Start of DATASET RECORDS

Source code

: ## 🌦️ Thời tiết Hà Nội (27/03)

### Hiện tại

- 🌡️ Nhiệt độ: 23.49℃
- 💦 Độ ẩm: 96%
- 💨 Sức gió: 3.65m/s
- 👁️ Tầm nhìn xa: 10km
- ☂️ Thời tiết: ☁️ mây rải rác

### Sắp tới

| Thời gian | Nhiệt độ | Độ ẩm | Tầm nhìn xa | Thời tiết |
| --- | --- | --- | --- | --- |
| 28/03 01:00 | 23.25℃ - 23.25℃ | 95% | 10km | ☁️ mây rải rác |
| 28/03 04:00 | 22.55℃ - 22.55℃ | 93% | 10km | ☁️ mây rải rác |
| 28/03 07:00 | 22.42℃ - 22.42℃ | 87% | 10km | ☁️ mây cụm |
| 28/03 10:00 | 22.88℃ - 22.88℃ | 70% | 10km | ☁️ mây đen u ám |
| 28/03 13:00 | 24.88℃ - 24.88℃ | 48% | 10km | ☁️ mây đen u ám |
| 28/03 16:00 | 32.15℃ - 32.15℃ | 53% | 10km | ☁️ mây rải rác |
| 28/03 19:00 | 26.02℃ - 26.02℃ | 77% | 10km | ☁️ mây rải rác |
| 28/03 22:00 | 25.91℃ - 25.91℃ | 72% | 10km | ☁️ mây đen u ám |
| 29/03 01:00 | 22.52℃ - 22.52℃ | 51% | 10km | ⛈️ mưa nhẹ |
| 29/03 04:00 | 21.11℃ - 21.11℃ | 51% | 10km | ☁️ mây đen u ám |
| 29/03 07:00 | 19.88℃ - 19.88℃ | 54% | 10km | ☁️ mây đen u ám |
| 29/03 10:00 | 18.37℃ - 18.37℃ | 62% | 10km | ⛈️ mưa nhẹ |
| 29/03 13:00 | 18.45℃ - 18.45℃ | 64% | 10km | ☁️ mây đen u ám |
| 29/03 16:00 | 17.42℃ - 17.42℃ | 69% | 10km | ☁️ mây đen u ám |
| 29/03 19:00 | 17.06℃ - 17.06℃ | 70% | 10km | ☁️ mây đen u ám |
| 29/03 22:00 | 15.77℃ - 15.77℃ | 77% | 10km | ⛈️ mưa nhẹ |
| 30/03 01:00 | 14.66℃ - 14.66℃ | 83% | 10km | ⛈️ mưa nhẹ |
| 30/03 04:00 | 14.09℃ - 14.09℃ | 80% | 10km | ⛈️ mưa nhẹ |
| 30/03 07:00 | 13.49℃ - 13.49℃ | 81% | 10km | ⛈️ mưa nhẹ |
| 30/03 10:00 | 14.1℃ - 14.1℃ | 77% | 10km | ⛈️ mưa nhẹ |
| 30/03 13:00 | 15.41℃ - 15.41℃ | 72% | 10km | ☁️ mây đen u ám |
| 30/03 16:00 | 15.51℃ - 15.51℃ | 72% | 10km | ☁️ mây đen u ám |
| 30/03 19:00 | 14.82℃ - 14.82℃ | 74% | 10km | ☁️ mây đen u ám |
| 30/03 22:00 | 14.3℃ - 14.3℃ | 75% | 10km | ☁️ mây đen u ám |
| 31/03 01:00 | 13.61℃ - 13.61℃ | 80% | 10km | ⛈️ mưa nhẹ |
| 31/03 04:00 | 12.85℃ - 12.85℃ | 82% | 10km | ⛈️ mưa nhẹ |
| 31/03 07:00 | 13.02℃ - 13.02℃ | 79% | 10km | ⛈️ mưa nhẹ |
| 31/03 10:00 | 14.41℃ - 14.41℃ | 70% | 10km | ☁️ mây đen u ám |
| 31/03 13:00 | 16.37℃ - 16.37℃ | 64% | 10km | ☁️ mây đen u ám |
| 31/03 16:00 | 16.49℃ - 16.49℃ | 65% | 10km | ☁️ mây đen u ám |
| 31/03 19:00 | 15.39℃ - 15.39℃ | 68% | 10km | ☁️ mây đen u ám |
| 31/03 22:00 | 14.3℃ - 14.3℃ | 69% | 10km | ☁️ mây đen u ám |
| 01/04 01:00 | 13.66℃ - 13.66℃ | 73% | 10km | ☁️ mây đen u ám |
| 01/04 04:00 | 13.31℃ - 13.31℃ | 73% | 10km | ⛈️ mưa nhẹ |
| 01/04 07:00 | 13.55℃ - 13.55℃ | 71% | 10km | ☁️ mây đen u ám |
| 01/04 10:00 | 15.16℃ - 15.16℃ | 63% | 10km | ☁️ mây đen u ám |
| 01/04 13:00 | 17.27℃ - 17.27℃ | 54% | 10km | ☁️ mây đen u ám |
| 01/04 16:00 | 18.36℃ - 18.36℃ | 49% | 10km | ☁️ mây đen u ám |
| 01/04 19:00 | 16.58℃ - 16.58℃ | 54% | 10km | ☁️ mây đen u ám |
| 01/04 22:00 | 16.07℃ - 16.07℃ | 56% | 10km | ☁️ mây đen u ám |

End of DATASET RECORDS

→ **TASK INSTRUCTIONS**:
The result is a copy of every line above where the word "tiết" shows up.

→ **RESULT**:
: ## 🌦️ Thời tiết Hà Nội (27/03)
- ☂️ Thời tiết: ☁️ mây rải rác
| Thời gian | Nhiệt độ | Độ ẩm | Tầm nhìn xa | Thời tiết |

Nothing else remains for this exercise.